■ EXERCISE
Return the entries verbatim and drop every picture.

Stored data

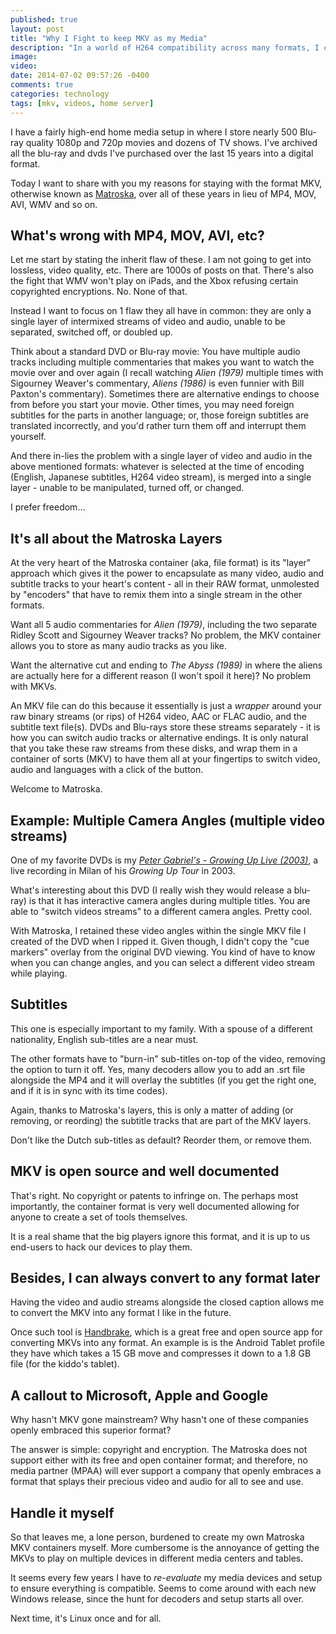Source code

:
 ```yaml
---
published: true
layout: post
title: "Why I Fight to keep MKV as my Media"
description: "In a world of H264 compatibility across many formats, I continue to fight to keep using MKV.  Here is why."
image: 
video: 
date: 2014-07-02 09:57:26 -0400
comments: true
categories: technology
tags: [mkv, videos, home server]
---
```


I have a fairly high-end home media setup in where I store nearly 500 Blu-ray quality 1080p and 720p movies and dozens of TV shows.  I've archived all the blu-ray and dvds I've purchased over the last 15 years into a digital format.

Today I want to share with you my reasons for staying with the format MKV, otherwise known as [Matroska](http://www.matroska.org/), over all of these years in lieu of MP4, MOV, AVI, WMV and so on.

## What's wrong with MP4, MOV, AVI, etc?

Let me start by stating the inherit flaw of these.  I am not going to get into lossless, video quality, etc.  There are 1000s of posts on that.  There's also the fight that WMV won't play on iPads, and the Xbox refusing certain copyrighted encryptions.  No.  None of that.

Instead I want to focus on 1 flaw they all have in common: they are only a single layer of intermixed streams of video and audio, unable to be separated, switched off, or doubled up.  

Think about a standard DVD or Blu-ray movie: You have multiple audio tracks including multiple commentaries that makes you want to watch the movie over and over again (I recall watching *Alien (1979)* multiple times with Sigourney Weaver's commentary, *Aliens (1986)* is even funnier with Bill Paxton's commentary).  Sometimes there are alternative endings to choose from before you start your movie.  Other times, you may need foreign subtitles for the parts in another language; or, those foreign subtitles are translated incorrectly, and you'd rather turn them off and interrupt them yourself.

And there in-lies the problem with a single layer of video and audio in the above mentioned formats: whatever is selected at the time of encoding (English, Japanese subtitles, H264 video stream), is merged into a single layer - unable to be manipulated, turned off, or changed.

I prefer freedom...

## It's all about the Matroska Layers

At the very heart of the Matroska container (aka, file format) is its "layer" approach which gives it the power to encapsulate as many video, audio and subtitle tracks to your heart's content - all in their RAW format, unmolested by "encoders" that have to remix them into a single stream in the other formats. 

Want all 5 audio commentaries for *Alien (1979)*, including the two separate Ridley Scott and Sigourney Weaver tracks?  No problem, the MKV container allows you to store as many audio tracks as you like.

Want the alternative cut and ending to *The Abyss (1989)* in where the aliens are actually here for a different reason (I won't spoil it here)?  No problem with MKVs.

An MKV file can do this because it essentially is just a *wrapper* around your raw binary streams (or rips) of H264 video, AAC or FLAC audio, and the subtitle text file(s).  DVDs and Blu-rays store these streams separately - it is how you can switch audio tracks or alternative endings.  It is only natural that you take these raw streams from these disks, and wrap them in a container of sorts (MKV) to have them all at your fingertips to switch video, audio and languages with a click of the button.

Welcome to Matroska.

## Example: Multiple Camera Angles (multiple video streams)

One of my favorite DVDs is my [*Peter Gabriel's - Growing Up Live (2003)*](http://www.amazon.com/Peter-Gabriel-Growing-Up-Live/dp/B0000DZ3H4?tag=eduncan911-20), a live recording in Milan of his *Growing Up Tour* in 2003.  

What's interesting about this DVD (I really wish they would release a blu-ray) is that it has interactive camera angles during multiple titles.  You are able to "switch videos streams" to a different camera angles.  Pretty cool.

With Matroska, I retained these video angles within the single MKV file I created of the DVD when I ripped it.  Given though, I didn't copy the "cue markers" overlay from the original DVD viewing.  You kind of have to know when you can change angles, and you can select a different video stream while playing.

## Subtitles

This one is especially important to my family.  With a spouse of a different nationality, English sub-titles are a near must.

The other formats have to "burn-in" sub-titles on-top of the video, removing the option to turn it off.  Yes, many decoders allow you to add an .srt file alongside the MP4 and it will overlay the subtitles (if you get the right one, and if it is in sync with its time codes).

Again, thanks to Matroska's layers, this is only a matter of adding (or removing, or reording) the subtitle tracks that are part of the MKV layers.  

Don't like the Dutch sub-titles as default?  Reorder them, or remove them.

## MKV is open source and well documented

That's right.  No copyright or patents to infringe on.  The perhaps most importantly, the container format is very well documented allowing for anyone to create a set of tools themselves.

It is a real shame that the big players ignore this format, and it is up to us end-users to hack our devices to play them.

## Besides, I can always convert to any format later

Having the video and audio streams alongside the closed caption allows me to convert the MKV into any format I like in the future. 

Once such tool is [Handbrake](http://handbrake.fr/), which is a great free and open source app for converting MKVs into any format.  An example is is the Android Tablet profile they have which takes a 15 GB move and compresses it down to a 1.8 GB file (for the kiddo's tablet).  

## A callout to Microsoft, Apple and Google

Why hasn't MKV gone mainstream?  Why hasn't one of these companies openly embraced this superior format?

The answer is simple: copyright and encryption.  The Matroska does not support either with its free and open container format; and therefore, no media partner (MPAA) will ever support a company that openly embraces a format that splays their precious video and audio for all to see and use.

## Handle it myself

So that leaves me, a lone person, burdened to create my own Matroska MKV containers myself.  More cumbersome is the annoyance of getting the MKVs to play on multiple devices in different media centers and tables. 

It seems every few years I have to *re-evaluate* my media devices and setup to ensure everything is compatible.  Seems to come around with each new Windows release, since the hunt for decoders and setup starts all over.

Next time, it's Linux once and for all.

■ EXERCISE SOLUTION
Source code

:
 ```yaml
---
published: true
layout: post
title: "Why I Fight to keep MKV as my Media"
description: "In a world of H264 compatibility across many formats, I continue to fight to keep using MKV.  Here is why."
image: 
video: 
date: 2014-07-02 09:57:26 -0400
comments: true
categories: technology
tags: [mkv, videos, home server]
---
```


I have a fairly high-end home media setup in where I store nearly 500 Blu-ray quality 1080p and 720p movies and dozens of TV shows.  I've archived all the blu-ray and dvds I've purchased over the last 15 years into a digital format.

Today I want to share with you my reasons for staying with the format MKV, otherwise known as [Matroska](http://www.matroska.org/), over all of these years in lieu of MP4, MOV, AVI, WMV and so on.

## What's wrong with MP4, MOV, AVI, etc?

Let me start by stating the inherit flaw of these.  I am not going to get into lossless, video quality, etc.  There are 1000s of posts on that.  There's also the fight that WMV won't play on iPads, and the Xbox refusing certain copyrighted encryptions.  No.  None of that.

Instead I want to focus on 1 flaw they all have in common: they are only a single layer of intermixed streams of video and audio, unable to be separated, switched off, or doubled up.  

Think about a standard DVD or Blu-ray movie: You have multiple audio tracks including multiple commentaries that makes you want to watch the movie over and over again (I recall watching *Alien (1979)* multiple times with Sigourney Weaver's commentary, *Aliens (1986)* is even funnier with Bill Paxton's commentary).  Sometimes there are alternative endings to choose from before you start your movie.  Other times, you may need foreign subtitles for the parts in another language; or, those foreign subtitles are translated incorrectly, and you'd rather turn them off and interrupt them yourself.

And there in-lies the problem with a single layer of video and audio in the above mentioned formats: whatever is selected at the time of encoding (English, Japanese subtitles, H264 video stream), is merged into a single layer - unable to be manipulated, turned off, or changed.

I prefer freedom...

## It's all about the Matroska Layers

At the very heart of the Matroska container (aka, file format) is its "layer" approach which gives it the power to encapsulate as many video, audio and subtitle tracks to your heart's content - all in their RAW format, unmolested by "encoders" that have to remix them into a single stream in the other formats. 

Want all 5 audio commentaries for *Alien (1979)*, including the two separate Ridley Scott and Sigourney Weaver tracks?  No problem, the MKV container allows you to store as many audio tracks as you like.

Want the alternative cut and ending to *The Abyss (1989)* in where the aliens are actually here for a different reason (I won't spoil it here)?  No problem with MKVs.

An MKV file can do this because it essentially is just a *wrapper* around your raw binary streams (or rips) of H264 video, AAC or FLAC audio, and the subtitle text file(s).  DVDs and Blu-rays store these streams separately - it is how you can switch audio tracks or alternative endings.  It is only natural that you take these raw streams from these disks, and wrap them in a container of sorts (MKV) to have them all at your fingertips to switch video, audio and languages with a click of the button.

Welcome to Matroska.

## Example: Multiple Camera Angles (multiple video streams)

One of my favorite DVDs is my [*Peter Gabriel's - Growing Up Live (2003)*](http://www.amazon.com/Peter-Gabriel-Growing-Up-Live/dp/B0000DZ3H4?tag=eduncan911-20), a live recording in Milan of his *Growing Up Tour* in 2003.  

What's interesting about this DVD (I really wish they would release a blu-ray) is that it has interactive camera angles during multiple titles.  You are able to "switch videos streams" to a different camera angles.  Pretty cool.

With Matroska, I retained these video angles within the single MKV file I created of the DVD when I ripped it.  Given though, I didn't copy the "cue markers" overlay from the original DVD viewing.  You kind of have to know when you can change angles, and you can select a different video stream while playing.

## Subtitles

This one is especially important to my family.  With a spouse of a different nationality, English sub-titles are a near must.

The other formats have to "burn-in" sub-titles on-top of the video, removing the option to turn it off.  Yes, many decoders allow you to add an .srt file alongside the MP4 and it will overlay the subtitles (if you get the right one, and if it is in sync with its time codes).

Again, thanks to Matroska's layers, this is only a matter of adding (or removing, or reording) the subtitle tracks that are part of the MKV layers.  

Don't like the Dutch sub-titles as default?  Reorder them, or remove them.

## MKV is open source and well documented

That's right.  No copyright or patents to infringe on.  The perhaps most importantly, the container format is very well documented allowing for anyone to create a set of tools themselves.

It is a real shame that the big players ignore this format, and it is up to us end-users to hack our devices to play them.

## Besides, I can always convert to any format later

Having the video and audio streams alongside the closed caption allows me to convert the MKV into any format I like in the future. 

Once such tool is [Handbrake](http://handbrake.fr/), which is a great free and open source app for converting MKVs into any format.  An example is is the Android Tablet profile they have which takes a 15 GB move and compresses it down to a 1.8 GB file (for the kiddo's tablet).  

## A callout to Microsoft, Apple and Google

Why hasn't MKV gone mainstream?  Why hasn't one of these companies openly embraced this superior format?

The answer is simple: copyright and encryption.  The Matroska does not support either with its free and open container format; and therefore, no media partner (MPAA) will ever support a company that openly embraces a format that splays their precious video and audio for all to see and use.

## Handle it myself

So that leaves me, a lone person, burdened to create my own Matroska MKV containers myself.  More cumbersome is the annoyance of getting the MKVs to play on multiple devices in different media centers and tables. 

It seems every few years I have to *re-evaluate* my media devices and setup to ensure everything is compatible.  Seems to come around with each new Windows release, since the hunt for decoders and setup starts all over.

Next time, it's Linux once and for all.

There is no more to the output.